Corine Pelluchon, Seuil, 2015, 25 euros
Spécialiste de philosophie politique et d’éthique appliquée, Corine Pelluchon fait comme nous tous le constat que malgré l’état d’urgence absolue dans lequel nous vivons aujourd’hui, l’écologie reste une préoccupation périphérique. Elle prend ici le parti d’élaborer une philosophie du « vivre de », concevant la terre non plus comme une ressource, mais comme « la condition de notre existence pensée dans sa matérialité ».

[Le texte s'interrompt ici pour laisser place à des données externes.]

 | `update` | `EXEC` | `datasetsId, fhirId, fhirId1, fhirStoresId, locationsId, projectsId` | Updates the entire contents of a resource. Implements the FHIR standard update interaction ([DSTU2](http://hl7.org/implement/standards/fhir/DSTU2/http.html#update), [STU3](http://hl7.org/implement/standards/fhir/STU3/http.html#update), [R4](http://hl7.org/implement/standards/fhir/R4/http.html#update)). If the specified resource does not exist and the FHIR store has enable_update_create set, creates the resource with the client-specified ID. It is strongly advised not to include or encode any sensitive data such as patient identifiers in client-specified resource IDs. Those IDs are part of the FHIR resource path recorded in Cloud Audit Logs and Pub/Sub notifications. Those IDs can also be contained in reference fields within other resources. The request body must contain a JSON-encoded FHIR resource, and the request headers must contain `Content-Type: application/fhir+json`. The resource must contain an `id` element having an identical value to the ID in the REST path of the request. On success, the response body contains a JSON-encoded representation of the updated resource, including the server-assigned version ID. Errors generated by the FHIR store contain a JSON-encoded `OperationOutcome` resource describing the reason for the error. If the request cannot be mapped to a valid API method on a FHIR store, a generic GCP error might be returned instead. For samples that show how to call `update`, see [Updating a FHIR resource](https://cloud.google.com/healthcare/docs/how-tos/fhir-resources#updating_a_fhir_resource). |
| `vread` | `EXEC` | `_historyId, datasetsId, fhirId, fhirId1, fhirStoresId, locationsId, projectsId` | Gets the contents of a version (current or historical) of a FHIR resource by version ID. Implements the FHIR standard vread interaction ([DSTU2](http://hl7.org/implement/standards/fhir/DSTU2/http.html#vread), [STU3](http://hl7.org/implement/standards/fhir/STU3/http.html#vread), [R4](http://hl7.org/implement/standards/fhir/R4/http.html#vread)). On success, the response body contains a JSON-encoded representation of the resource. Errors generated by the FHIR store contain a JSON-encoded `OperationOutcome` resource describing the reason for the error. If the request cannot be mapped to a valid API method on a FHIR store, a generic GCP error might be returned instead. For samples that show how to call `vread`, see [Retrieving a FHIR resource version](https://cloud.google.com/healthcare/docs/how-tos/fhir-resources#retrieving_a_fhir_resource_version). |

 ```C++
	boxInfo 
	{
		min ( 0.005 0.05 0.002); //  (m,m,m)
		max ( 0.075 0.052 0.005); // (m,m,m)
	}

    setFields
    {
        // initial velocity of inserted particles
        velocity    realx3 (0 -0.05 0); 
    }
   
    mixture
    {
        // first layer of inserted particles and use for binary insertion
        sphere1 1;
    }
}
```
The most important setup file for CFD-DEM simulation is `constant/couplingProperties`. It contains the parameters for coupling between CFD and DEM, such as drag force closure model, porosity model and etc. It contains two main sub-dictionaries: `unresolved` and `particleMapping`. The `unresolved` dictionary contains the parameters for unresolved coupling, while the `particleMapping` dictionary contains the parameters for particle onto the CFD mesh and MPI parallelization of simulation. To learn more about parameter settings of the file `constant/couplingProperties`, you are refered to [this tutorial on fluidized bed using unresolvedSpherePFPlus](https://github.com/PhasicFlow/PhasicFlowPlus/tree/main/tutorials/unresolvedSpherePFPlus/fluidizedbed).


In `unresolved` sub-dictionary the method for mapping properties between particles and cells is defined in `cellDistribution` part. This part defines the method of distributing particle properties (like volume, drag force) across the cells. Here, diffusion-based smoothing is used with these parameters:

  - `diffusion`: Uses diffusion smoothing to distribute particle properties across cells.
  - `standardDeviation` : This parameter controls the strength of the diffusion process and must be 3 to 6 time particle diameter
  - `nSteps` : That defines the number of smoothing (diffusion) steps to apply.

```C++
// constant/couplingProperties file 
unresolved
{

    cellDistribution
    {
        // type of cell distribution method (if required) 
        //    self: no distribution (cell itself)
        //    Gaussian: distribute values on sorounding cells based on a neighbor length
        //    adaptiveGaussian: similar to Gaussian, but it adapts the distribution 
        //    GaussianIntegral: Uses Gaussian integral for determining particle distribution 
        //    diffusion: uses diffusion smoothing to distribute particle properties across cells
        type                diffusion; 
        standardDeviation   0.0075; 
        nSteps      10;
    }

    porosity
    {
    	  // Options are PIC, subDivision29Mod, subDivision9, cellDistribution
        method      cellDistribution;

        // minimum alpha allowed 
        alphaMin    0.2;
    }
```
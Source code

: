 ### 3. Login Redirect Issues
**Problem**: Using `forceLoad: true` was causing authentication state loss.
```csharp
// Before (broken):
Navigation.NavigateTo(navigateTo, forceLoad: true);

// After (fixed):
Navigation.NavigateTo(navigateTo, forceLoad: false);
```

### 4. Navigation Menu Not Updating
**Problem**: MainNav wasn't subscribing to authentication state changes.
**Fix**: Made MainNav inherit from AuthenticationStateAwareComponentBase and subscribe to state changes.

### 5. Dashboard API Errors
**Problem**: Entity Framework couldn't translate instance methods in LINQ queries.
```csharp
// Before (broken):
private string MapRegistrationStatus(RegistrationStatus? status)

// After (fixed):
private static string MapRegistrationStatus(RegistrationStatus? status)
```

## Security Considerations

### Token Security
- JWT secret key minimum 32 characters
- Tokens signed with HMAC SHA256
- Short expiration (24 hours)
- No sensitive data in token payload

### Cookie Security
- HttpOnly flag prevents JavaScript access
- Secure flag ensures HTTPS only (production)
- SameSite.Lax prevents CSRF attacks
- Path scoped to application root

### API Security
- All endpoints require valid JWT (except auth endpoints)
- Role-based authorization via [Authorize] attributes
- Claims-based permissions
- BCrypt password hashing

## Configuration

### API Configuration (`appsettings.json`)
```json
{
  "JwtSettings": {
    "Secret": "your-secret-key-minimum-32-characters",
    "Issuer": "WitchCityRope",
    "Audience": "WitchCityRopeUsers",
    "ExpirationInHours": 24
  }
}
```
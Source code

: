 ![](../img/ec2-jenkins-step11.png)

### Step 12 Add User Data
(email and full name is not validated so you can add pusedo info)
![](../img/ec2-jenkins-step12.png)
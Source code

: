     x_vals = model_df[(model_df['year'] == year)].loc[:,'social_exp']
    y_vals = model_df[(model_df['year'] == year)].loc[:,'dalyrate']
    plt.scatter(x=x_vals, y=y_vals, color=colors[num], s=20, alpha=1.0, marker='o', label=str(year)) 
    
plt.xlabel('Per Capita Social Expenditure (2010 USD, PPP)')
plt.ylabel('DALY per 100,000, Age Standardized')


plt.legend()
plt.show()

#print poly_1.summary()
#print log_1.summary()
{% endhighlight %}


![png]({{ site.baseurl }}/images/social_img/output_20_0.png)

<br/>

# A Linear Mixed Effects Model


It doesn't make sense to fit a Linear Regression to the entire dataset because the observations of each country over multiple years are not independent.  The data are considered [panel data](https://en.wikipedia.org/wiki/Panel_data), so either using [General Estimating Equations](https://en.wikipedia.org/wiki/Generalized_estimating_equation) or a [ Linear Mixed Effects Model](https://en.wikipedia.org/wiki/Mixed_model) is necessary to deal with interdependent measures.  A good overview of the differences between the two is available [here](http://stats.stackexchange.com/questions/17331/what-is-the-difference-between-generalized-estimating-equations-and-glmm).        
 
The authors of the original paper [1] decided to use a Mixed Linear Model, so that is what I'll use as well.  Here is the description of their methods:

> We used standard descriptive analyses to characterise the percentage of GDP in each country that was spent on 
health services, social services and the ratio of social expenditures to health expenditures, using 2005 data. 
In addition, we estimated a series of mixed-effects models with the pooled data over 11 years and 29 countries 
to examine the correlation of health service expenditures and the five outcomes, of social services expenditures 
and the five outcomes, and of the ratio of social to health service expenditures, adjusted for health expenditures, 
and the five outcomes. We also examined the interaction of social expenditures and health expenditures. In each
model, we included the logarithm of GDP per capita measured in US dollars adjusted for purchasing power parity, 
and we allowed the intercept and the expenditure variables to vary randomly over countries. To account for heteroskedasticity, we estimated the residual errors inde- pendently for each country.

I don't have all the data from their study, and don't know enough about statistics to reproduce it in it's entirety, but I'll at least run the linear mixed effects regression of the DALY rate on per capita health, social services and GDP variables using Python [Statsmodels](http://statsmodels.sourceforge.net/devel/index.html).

L’ouvrage est scindé en deux parties, et initialement deux ouvrages étaient prévus. D’abord une étude phénoménologique des « nourritures », du sens du goût et du plaisir ; ensuite une recherche d’une nouvelle philosophie, d’un contrat social à opposer aux philosophies de la liberté représentant l’homme dans un rapport de domination sur le monde, auquel elle oppose le sens de « l’être-avec-le-monde ». Cela implique une continuité entre les générations passées et futures, mais aussi avec la terre et ses produits et avec les animaux dans un très louable souci du long terme.
À ce stade, le discours de Corine Pelluchon ne peut que nous convenir : cesser l’exploitation de la terre, casser les lois du marché, supprimer l’exploitation ignoble des animaux d’élevage… C’est après que cela se complique.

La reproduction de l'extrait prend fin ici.